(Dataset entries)

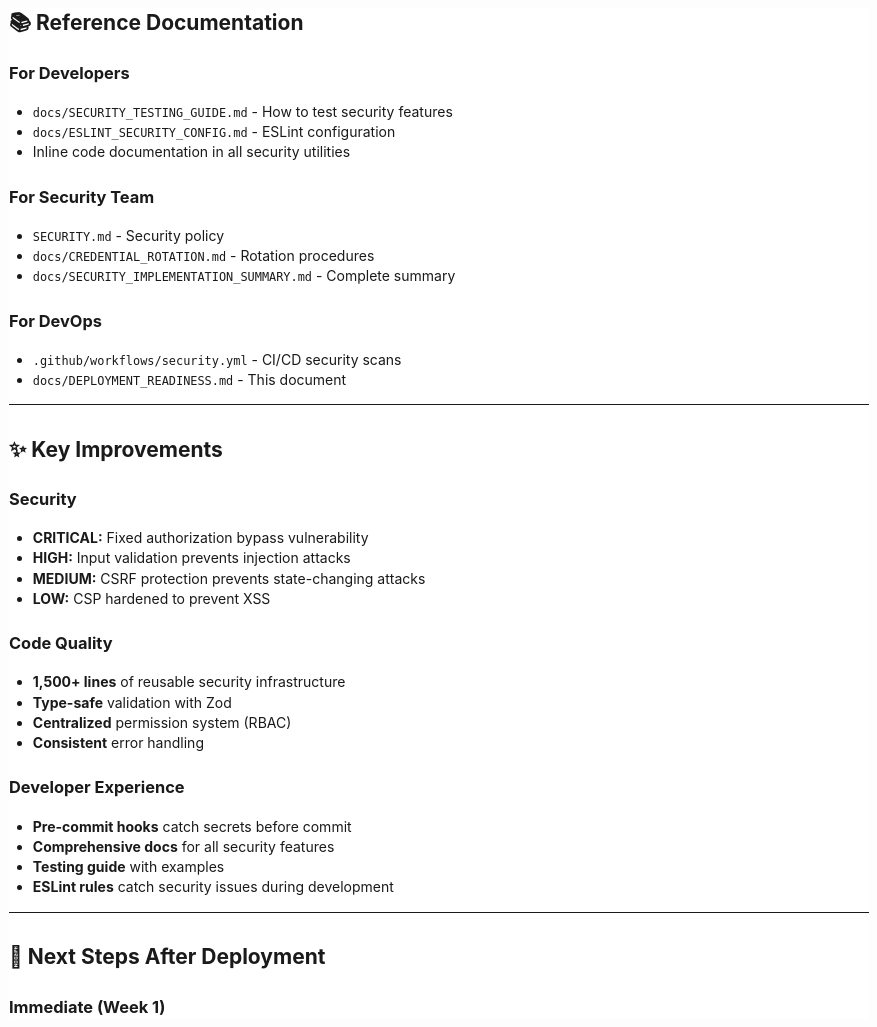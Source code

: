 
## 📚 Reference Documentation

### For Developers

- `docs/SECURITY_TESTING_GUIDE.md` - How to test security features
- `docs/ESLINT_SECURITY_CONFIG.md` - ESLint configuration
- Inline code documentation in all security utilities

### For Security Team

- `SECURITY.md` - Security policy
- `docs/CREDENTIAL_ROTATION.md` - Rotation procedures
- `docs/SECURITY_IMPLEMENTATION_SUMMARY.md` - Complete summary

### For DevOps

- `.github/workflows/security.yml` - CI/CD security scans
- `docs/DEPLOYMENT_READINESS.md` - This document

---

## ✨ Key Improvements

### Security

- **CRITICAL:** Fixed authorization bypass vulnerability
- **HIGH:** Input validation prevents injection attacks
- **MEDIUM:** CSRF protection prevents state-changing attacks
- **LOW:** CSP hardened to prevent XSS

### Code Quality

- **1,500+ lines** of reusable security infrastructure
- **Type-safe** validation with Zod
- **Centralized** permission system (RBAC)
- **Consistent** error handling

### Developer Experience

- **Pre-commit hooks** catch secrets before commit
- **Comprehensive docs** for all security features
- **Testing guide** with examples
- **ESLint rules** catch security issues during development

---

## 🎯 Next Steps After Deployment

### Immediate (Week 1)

Exercise brief
After locating the line with "- **HIGH:** Input" above, return that line and every later line through the one with "- **1,500+ lines**", word for word and with nothing else.

Task result
- **HIGH:** Input validation prevents injection attacks
- **MEDIUM:** CSRF protection prevents state-changing attacks
- **LOW:** CSP hardened to prevent XSS

### Code Quality

- **1,500+ lines** of reusable security infrastructure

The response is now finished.